Street check issues are not unique to Halifax, but are debated across Canada and the U.S. as "one of the most contentious, controversial issues in law enforcement," Wortley told the police board Monday.

He said his analysis will be "a groundbreaking endeavour" in Canada, but cautioned that results won't come quickly.

street checks nova scotia rcmp and halifax regional police

"[It is] bringing together two very different, polarized views, addressing views from law enforcement, on the one side, who may feel indignant and defensive with respect to allegations of racial bias," he said, "and the perspective of some leading community members who feel that racial bias dominates all interactions."

The criminologist will first review existing studies of police checks in other Canadian and American police departments. Wortley said it will take weeks to explore the existing street check data and see how it could be linked to other police records and demographic information.

"We've got to find a way of exploring the data and providing objective concrete information on what's happening out there," he said. "Creating policies that can help reduce racism in society and racial profiling within law enforcement, but also evaluating the effectiveness of those policies."

'Very helpful'

"There are police officers who view the information that they've put into the data banks as being something that is very optimal and very helpful," Halifax Regional Police Chief Jean-Michel Blais said Monday.

Wortley said he hopes to hold some form of public meetings to collect views from the community. A wide public survey about attitudes to police would be helpful, Wortley said, but perhaps not possible due to budget constraints.

Criminologist Scot Wortley

Criminologist Scot Wortley was involved in a pioneering study of street checks in Kingston, Ont., in 2005. (Pam Berman/CBC)

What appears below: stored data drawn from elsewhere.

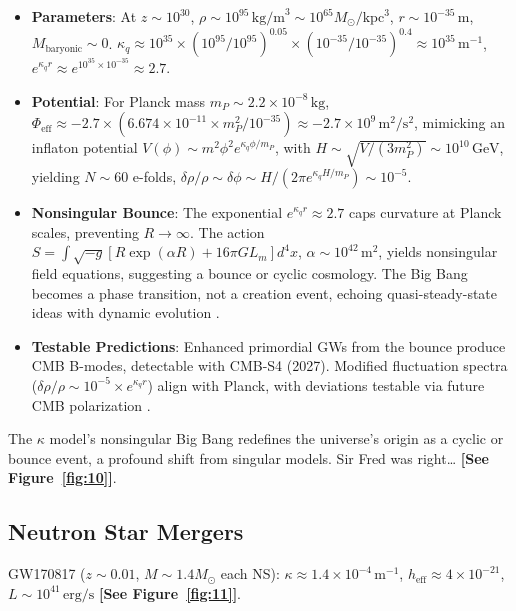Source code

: \documentclass[a4paper,12pt]{article}
\begin{document}
\begin{itemize}
    \item \textbf{Parameters}: At $z \sim 10^{30}$, $\rho \sim 10^{95} \, \text{kg/m}^3 \sim 10^{65} M_\odot/\text{kpc}^3$, $r \sim 10^{-35} \, \text{m}$, $M_\text{baryonic} \sim 0$. $\kappa_q \approx 10^{35} \times (10^{95} / 10^{95})^{0.05} \times (10^{-35}/10^{-35})^{0.4} \approx 10^{35} \, \text{m}^{-1}$, $e^{\kappa_q r} \approx e^{10^{35} \times 10^{-35}} \approx 2.7$.
    \item \textbf{Potential}: For Planck mass $m_P \sim 2.2 \times 10^{-8} \, \text{kg}$, $\Phi_\text{eff} \approx -2.7 \times (6.674 \times 10^{-11} \times m_P^2 / 10^{-35}) \approx -2.7 \times 10^9 \, \text{m}^2/\text{s}^2$, mimicking an inflaton potential $V(\phi) \sim m^2 \phi^2 e^{\kappa_q \phi/m_P}$, with $H \sim \sqrt{V / (3 m_P^2)} \sim 10^{10} \, \text{GeV}$, yielding $N \sim 60$ e-folds, $\delta\rho/\rho \sim \delta\phi \sim H/(2\pi e^{\kappa_q H/m_P}) \sim 10^{-5}$.
    \item \textbf{Nonsingular Bounce}: The exponential $e^{\kappa_q r} \approx 2.7$ caps curvature at Planck scales, preventing $R \to \infty$. The action $S = \int \sqrt{-g} [ R \exp(\alpha R) + 16\pi G L_m ] d^4x$, $\alpha \sim 10^{42} \, \text{m}^2$, yields nonsingular field equations, suggesting a bounce or cyclic cosmology. The Big Bang becomes a phase transition, not a creation event, echoing quasi-steady-state ideas with dynamic evolution \citep{Nojiri2007,Odintsov2011}.
    \item \textbf{Testable Predictions}: Enhanced primordial GWs from the bounce produce CMB B-modes, detectable with CMB-S4 (2027). Modified fluctuation spectra ($\delta\rho/\rho \sim 10^{-5} \times e^{\kappa_q r}$) align with Planck, with deviations testable via future CMB polarization \citep{Planck2020}.
\end{itemize}
The $\kappa$ model’s nonsingular Big Bang redefines the universe’s origin as a cyclic or bounce event, a profound shift from singular models. Sir Fred was right… \citep{Hoyle1993} \textbf{[See Figure~\ref{fig:10}]}.

\subsection{Neutron Star Mergers}
GW170817 ($z \sim 0.01$, $M \sim 1.4 M_\odot$ each NS): $\kappa \approx 1.4 \times 10^{-4} \, \text{m}^{-1}$, $h_\text{eff} \approx 4 \times 10^{-21}$, $L \sim 10^{41} \, \text{erg/s}$ \citep{Metzger2017} \textbf{[See Figure~\ref{fig:11}]}.
\end{document}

Police board commissioner Tony Mancini said he's concerned to hear that funding could limit the scope of Wortley's study.

Report, recommendations coming

Board commissioner Carlos Beals, also an anti-poverty activist and youth worker, said he hopes the study will address concerns on all side.

"Making sure that everyone in the city is being treated fairly, and that they are perceived to be treated fairly," he said.

A lifelong resident of North Dartmouth, Beals has had experience with police checks.

"I think just being an African-Nova Scotian male in this city, that my interactions with police have not been the best," he said. "Given my current work, I don't get pulled over on a daily basis, or I don't have that much interaction with police. But that's not to say that folks who live in these communities aren't having different experiences than I have."

Chief Jean-Michel Blais

Halifax Regional Police Chief Jean-Michel Blais has said he expects new policies on street checks to be in place this fall. (Pam Berman/CBC)

Wortley said his recommendations could include a nuanced analysis of how street checks affect Haligonians of various racial backgrounds.

He also said it's important to talk to police about how street checks contribute to public safety.

Wortley's final report will include recommendations that will balance how street checks affect quality of life for minorities in Halifax with public safety issues, he said.

Chief Blais has said he expects new policies on street checks to be in place this fall.